G80 vs R600 Part X: The Blunt & The Rich Feature

Hmm, that's like arguing that only a few clusters nearest the RBEs should do MSAA resolve.
If my only desire is to keep signals from having to cross ever-widening expanses of die space, I'd say yes. If we start from the point of view of sloth, we don't want our signals working any harder than they have to.

As the ALU numbers rise, the proportional cost of leaning on one set of SIMDs over others would actually fall.
Such demarcations would serve to give the design more freedom, if we are to expect continued high ALU counts. Instead of designing a SIMD array where even the furthest units must must be timed and their interconnects specified to accept RBE, TMU, *insert unit here*, inputs, we can draw a line at a certain number of SIMDs.

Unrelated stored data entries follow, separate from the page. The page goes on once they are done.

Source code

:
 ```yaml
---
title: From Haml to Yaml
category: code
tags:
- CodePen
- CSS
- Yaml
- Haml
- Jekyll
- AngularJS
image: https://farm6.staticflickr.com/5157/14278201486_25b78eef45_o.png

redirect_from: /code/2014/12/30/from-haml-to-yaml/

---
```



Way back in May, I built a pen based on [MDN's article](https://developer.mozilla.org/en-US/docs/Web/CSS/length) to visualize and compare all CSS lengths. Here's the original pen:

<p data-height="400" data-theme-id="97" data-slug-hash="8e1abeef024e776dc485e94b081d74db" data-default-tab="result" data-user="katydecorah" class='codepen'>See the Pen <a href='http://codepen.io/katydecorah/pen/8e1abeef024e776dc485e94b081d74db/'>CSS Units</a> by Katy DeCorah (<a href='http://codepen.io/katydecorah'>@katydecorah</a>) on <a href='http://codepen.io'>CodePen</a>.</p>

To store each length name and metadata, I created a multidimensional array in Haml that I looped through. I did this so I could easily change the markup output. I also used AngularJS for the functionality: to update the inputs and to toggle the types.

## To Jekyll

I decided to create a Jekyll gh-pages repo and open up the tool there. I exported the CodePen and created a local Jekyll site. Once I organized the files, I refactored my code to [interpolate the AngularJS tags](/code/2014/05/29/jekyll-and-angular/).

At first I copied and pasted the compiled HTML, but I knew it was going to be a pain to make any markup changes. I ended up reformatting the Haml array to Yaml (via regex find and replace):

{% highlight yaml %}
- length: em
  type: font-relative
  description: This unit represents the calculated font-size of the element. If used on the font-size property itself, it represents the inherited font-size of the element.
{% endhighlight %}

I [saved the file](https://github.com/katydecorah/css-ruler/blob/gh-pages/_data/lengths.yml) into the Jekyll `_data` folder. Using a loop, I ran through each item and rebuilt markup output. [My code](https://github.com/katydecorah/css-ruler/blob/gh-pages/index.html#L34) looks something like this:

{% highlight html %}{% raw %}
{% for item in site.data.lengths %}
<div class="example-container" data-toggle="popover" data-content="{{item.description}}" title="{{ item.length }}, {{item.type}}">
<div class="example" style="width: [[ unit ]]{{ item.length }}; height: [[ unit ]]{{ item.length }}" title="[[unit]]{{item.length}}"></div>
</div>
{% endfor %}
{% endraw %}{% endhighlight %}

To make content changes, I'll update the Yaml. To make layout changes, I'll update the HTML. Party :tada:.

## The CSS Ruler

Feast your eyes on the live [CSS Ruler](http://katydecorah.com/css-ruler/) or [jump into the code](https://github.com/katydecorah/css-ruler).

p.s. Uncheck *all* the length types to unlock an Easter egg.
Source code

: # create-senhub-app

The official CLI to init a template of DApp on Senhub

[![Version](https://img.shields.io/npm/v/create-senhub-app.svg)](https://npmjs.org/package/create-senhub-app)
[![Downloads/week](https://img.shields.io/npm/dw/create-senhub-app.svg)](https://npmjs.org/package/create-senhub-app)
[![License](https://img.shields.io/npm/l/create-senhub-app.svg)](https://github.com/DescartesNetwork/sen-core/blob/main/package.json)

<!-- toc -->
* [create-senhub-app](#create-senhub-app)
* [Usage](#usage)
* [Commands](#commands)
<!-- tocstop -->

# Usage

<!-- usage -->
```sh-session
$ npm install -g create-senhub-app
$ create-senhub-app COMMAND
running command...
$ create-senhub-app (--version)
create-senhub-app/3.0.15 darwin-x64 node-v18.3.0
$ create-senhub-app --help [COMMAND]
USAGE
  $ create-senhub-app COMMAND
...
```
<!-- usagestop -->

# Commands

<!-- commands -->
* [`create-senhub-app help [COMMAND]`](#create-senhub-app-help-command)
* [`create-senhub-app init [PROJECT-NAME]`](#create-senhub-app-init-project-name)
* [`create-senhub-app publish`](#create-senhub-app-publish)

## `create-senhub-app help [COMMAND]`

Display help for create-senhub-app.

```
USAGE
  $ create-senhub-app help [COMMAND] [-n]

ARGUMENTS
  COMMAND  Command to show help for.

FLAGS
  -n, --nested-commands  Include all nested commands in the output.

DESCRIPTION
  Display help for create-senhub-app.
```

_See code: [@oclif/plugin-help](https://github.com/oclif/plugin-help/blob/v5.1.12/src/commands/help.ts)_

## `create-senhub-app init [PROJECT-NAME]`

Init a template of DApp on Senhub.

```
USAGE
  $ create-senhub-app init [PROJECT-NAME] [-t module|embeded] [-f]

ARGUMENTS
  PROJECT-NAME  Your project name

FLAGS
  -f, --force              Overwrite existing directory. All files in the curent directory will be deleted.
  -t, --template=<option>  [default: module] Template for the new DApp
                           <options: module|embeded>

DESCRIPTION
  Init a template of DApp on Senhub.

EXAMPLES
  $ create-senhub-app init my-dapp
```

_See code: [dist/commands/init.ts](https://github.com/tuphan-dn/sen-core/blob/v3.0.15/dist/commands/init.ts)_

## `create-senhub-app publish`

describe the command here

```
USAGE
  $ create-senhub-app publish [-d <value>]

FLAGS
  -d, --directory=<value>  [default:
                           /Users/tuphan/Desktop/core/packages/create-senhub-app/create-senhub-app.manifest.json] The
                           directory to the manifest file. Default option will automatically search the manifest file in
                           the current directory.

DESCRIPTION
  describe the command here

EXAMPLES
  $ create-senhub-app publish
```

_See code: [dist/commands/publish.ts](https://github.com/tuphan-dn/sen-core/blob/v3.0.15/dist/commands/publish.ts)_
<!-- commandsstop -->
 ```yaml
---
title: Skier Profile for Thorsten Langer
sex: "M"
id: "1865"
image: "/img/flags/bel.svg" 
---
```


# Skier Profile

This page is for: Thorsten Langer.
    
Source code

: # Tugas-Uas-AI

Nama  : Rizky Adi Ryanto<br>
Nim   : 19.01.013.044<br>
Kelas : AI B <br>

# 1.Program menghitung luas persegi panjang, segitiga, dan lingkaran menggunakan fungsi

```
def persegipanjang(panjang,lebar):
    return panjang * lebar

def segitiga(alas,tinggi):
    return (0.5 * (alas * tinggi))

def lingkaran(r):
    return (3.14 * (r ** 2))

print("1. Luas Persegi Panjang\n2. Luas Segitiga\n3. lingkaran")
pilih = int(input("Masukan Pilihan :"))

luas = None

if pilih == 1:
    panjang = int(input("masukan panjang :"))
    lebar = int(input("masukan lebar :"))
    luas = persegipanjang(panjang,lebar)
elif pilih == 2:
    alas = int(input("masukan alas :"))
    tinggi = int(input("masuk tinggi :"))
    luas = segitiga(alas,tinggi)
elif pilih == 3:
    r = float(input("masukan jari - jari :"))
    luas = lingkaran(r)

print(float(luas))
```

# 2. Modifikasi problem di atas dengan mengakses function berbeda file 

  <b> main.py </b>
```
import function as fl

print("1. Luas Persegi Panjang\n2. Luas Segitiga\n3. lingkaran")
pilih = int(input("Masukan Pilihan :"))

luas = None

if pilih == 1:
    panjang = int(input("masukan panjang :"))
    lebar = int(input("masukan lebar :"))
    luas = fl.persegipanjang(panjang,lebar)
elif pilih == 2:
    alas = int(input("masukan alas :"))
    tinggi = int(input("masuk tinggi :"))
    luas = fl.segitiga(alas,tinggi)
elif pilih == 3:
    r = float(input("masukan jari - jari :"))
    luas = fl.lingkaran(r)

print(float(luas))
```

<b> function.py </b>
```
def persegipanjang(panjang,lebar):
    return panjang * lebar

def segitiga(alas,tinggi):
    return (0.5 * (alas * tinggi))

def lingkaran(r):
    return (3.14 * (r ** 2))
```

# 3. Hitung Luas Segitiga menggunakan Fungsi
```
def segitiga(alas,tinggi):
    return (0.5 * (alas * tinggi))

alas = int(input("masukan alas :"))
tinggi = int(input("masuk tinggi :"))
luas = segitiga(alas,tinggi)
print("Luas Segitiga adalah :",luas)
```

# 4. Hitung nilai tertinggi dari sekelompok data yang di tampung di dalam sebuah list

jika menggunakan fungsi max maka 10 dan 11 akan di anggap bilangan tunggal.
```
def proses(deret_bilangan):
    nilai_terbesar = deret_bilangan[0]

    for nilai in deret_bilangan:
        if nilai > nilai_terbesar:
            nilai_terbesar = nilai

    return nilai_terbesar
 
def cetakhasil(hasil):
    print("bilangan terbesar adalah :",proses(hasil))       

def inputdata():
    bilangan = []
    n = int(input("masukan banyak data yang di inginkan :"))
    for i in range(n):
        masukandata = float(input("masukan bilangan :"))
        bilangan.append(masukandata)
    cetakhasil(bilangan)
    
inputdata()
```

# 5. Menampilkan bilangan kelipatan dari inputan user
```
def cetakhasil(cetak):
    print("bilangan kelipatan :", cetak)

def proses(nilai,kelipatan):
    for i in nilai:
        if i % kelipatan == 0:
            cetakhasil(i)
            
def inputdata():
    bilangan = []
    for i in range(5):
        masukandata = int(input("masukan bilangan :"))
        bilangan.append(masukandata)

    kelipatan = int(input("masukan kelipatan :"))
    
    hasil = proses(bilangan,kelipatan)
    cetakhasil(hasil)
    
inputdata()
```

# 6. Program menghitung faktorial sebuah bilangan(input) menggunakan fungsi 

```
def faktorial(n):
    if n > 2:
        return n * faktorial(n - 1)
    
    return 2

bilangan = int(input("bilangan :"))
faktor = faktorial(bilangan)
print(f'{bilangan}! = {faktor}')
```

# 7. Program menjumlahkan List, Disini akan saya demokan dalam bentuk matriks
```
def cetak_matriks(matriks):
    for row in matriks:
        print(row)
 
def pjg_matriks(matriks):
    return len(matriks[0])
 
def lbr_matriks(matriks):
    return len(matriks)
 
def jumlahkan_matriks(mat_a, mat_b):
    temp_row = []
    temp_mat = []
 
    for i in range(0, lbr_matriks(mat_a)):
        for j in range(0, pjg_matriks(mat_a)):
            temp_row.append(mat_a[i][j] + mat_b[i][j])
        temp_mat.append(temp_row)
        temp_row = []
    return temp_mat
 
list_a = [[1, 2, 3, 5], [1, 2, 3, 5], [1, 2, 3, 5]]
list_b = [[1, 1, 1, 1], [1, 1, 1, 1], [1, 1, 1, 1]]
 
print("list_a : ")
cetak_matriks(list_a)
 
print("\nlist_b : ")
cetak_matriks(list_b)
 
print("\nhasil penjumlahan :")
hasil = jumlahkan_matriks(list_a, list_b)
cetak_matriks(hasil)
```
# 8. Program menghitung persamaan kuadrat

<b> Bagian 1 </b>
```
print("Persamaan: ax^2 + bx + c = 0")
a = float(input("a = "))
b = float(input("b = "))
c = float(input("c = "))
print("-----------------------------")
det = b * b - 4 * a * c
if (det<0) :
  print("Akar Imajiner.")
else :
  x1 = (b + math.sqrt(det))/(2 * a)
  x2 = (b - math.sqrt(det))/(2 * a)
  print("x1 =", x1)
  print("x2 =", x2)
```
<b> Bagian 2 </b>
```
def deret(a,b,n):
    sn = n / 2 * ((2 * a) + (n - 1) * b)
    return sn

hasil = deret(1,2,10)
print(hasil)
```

The possible benefits include more flexible clocking schemes, slower growth of the crossbar, and possibly lower intensity hot spots or power-consuming repeaters.

In terms of connectivity texels would be going from cache into the register file, or into those funky, shiny and new, LDSs.
The diagrams are probably oversimplified for the ROP and L2 cache relationships, so I don't know how many ports lead to the L1s.
Future design increases could lead to greater pressure to economize.
A slimmer crossbar that simply means that 10 out of 16 SIMDs (random future design speculation) don't get RBE traffic may be a worthwhile tradeoff.
 
Two little queries:

1) R600's 512-bit bus. What do you guys think the reasoning was for it? It seems like it added very little, if anything, to its performance after seeing 38x0. It's as if ATI engineers didn't realize they needed more fillrate, not more bandwidth.

2) G80 fillrate vs. bandwidth. 8800GTX can't quite keep up with HD 4850 even with a good bit more bandwidth available and 24 ROPs. Is this because it doesn't have G84/G9x's extra texturing rate or is it more related to 4850's significant shader resources?
 
If my only desire is to keep signals from having to cross ever-widening expanses of die space, I'd say yes. If we start from the point of view of sloth, we don't want our signals working any harder than they have to.
How much bigger are ATI GPUs going to get? Bearing in mind that multi-chip puts a "lowered" ceiling on the GPU size (the "process sweet spot"?).

The diagrams are probably oversimplified for the ROP and L2 cache relationships, so I don't know how many ports lead to the L1s.
Nearly 400GB/s of bandwidth from L2 to L1. Note that path is not via the hub.

Jawed
 
Two little queries:

1) R600's 512-bit bus. What do you guys think the reasoning was for it? It seems like it added very little, if anything, to its performance after seeing 38x0. It's as if ATI engineers didn't realize they needed more fillrate, not more bandwidth.
Overall it seems like a white elephant. I've seen D3D10 synthetics that show R600's extra bandwidth taking it way past RV670.

The new architecture emplaces L2 and RBEs with what is effectively a private MC. So a whole pile of bandwidth that once exercised the ring bus has disappeared. That's just a suspicion, I don't feel like doing a long-winded ramble on the subject right now.

RBEs in R5xx/R6xx appear not to have a 1:1 relationship to MCs, implying another wodge of ring bus traffic.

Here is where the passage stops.